‘Mahallemdeki binaların temizliğine de gidiyorum’
KHK ile taşerondan kadroya geçen hastane işçileri sorunları çözülmedi. Özellikle doğal gaz, elektrik ve su faturaları işçileri bir hayli mağdur etmiş durumda. Bu kış daha fazla zorlandıklarını anlatan işçiler, ek işlerle geçimlerini sağlamaya çalışıyor. Hastanede çalışan bir temizlik işçisi, “Aldığım maaş yetmiyor. Mahallemdeki binaların temizliğine de gidiyorum. Gitgide hayat zorlaşıyor, özellikle faturalara gücümüz artık yetmiyor” diyor.
‘ŞEHİR HASTANESİ UZAK DİYE İÇİN BURAYA GELİYORLAR’
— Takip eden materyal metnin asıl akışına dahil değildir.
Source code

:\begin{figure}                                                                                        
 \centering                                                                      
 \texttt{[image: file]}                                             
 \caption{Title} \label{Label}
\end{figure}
Yaklaşık 20 yıldır hastanede çalıştığını belirten bir işçi, “Hastalar 182’den randevu alıyor. Ancak bu yeterli olmuyor. Sabah çok erken saatlerde, daha mesai saati bile gelmeden hasta kuyrukları oluşuyor. Doktorlar da sınırlı sayıda kişiyi muayene edebiliyor. Biz de az kişiyle çok işi yapmaya çalışıyoruz. Çok yoruluyoruz, iş yükümüz çok arttı. Şehir hastanelerine ulaşım çok zor olduğu için hastalar merkezdeki kalan hastanelere geliyor. Bizim başımızdaki amirler de sürekli tepemizde baskı yapıyorlar. Yorulup iki dakika dinlenmek için oturduğumuzda bile başımıza dikilip hesap soruyorlar. Ayrıca hastalarla ilgilenirken, bir yandan da kendimizi amirlerin ayak işlerini yaparken de buluyoruz” ifadelerini kullandı. Geçen ay bir ev kirası kadar doğal gaz faturasının geldiğini belirten işçi, “Kira, faturalar, okuyan çocukların masrafı... Evde iki kişi çalışmamıza rağmen yetmiyor” dedi.
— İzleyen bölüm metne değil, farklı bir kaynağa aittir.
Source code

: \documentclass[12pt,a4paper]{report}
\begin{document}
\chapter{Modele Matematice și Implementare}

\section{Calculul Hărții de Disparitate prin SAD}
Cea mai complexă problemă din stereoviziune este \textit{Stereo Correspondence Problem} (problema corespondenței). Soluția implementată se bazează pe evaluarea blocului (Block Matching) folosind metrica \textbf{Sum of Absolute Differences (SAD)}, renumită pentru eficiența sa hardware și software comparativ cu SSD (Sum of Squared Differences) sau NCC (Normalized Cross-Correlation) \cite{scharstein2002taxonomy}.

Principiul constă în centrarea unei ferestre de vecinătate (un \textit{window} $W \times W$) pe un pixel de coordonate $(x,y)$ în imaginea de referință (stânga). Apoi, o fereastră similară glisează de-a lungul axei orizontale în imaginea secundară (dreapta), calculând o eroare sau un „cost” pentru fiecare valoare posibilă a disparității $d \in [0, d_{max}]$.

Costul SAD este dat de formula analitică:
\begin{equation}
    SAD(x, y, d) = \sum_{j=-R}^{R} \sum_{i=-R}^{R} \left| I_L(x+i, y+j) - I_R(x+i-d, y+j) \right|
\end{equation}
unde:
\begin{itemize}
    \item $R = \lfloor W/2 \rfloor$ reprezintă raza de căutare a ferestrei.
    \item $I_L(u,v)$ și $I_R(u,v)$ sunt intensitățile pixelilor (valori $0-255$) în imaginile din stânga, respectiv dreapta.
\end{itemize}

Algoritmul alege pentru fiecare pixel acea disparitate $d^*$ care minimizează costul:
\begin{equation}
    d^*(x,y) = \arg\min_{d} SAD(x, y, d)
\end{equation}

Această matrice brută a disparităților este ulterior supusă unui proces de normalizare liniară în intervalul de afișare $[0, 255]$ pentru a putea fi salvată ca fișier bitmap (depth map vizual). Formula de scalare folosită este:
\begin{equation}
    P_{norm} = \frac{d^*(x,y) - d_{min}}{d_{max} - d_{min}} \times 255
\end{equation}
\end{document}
‘MİGRENİM TEKRAR ETTİĞİ İÇİN ACİLLİK OLUYORUM’
Başka bir işçi ise sürekli masa başında olması gerektiği için ve hastalarla yakın temas içinde olduğundan sağlık sorunları yaşadığını ifade ederken, “Migrenim sürekli tekrar ediyor ve çalışırken çok zorlanıyorum. İşi yapamaz hale geliyorum. Kendimi bir anda acillik bir halde buluyorum, ağrı kesici iğnelerle çalışmak zorunda kalıyorum. Bu kadar yoğun tempo yüzünden bunlar yaşanıyor. Sağlık sistemi giderek kötüleşiyor” dedi.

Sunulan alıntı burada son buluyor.